Growing FREE Tomato Plants from Cuttings: Easiest Propagation Ever!
Have you ever purchased an intriguing variety of tomato plant from the nursery, only to get home and regret not buying two?
To make matters worse, you decide to go looking for more the next day, and find them all sold out?
Was it a seed you couldn’t find through tomato seed traders?
As long as you’re dealing with an indeterminate variety, you’ve no reason to fret; that one, lone tomato plant can become dozens, in less than a month!
Does the phrase “free plants” have your attention yet?
How to Take a Cutting from a Tomato Plant
Before you can root a tomato plant branch, you’ll have to be able to distinguish between the main tomato vine, the branches, and the suckers. The main vine is very easy to identify, as all of the branches and suckers will grow from the main vine. Branches will grow at roughly a 90 degree angle; however, an emerging (and widening) sucker can cause the branch to angle downwards.
What Is a Tomato Sucker?
Suckers grow from the point at which a branch meets the main vine; this is an entirely new plant, and it will continue to grow, flower, and produce its very own suckers.
This is why suckers are traditionally pruned from tomato vines. The tomato vine, as a whole, will grow out of control, swallow its trellis (and every plant within a 10 ft radius), and it will lose production as the plant struggles to maintain itself.
Thus, if you’re going to prune the suckers anyways, you might as well root them and grow new plants… right?
Cutting the Sucker
Once your plant has started to grow suckers, carefully cut them from the joint (where the branch and main vine meet). Take a knife, and cut parallel to the branch; once you hit the main vine, remove the knife, and cut downwards parallel to the main vine. Do not cut through the main vine, or through the branch. By cutting in this way, you’re essentially cutting a wedge. The cut end of the sucker will look like a scion.
Remove any blossoms and immature fruit; you don’t want these to slow the sucker down while it roots, or while it establishes itself in the garden shortly after.
Rooting and Caring for the Sucker
Once you have the suckers cut from the main plant and all blossoms/fruit are removed, it’s time to root them.
Grab a glass of water, toss your cuttings in, and place them on your kitchen counter. That’s it! You’re done! All you have to do is dump the water and add fresh water every 24 to 48 hours. Easy peasy!
Within a few days, you’ll see roots emerging; within a week, your cuttings should be ready to transplant into soil. You’re looking for roots that are 2″ to 3″ long, with shorter roots being acceptable for smaller plants (under 12″). Since you’ll be burying 2/3 of the plant anyways, you can rest assured that these small roots will be able to care for the plants.
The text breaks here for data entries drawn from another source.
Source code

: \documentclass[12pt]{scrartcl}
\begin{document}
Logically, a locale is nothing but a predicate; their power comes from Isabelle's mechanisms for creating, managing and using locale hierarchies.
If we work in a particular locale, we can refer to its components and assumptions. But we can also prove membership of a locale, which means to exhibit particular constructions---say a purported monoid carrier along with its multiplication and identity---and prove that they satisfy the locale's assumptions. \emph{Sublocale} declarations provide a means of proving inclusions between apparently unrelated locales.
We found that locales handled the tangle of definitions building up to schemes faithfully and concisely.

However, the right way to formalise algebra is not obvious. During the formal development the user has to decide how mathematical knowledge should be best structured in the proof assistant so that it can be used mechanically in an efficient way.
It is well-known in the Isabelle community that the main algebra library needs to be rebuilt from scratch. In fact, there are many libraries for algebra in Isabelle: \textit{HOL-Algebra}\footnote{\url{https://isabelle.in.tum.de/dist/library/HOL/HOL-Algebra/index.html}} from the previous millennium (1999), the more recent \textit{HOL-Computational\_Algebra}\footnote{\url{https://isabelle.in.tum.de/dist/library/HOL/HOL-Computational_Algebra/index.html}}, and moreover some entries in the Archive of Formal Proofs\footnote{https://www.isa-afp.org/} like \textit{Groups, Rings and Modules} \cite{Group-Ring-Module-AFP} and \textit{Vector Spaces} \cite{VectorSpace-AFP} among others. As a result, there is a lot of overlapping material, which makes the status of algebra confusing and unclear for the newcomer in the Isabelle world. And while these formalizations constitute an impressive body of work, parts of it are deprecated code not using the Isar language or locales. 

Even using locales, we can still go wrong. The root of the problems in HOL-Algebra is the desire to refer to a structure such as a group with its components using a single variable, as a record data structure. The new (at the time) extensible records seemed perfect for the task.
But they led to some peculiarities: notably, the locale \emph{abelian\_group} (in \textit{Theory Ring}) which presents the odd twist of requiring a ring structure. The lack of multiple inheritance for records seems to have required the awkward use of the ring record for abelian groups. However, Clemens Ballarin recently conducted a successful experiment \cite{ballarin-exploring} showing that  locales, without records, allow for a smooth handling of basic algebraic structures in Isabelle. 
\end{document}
Concern begins when the plants have too much foliage, which drastically increases their need for water.
Transplanting Your Brand New, Free Tomato Plants
Now that you’ve taken a couple of cuttings and they’ve rooted successfully, you’ll want to pot them up into small temporary pots; they will only be in these pots for 4 or 5 days, just long enough to introduce them to full sunlight. 3″ pots are sufficient, as are 16 oz drinking cups. Add rich compost, place your plants in the pots, and tuck them in well with additional compost.
Hardening Off Tender Young Cuttings in the Sunlight
Over the course of 4 or 5 days, harden them off in the sunlight. Start by placing them in the shade, where they can receive early morning or late afternoon light. The following day, move them further towards the edge of the shade, so they can get up to 3 hours of light. On day 3, allow them 6 hours of light. You could leave them here for the 4th day, for another 6 hours. By day 5, only shade them for worst three hours of the day. After this, they should be acclimated to the sun’s light. Hardening off is very important though, so please don’t skip this step! It’s vital to your plants’ health and survival.
Planting the Tomato Sucker Cuttings in Your Garden
Once they’re hardened off, plant them in your garden (sinking 2/3 of the plant into the dirt) with your chosen amendments. Water the plants in well very gently, and try to avoid watering them for 4 or 5 days if possible (for those of us with clay soils, that retain water easily). This will help to prevent possible fungal or bacterial infections as the plants adapt to their new space; they’re especially sensitive at this time, and they won’t be able to fight a potential infection off. Apply a pesticide at the time of planting if you have a horn worm infestation that might devastate the tender tiny plants (there are many organic options out there!)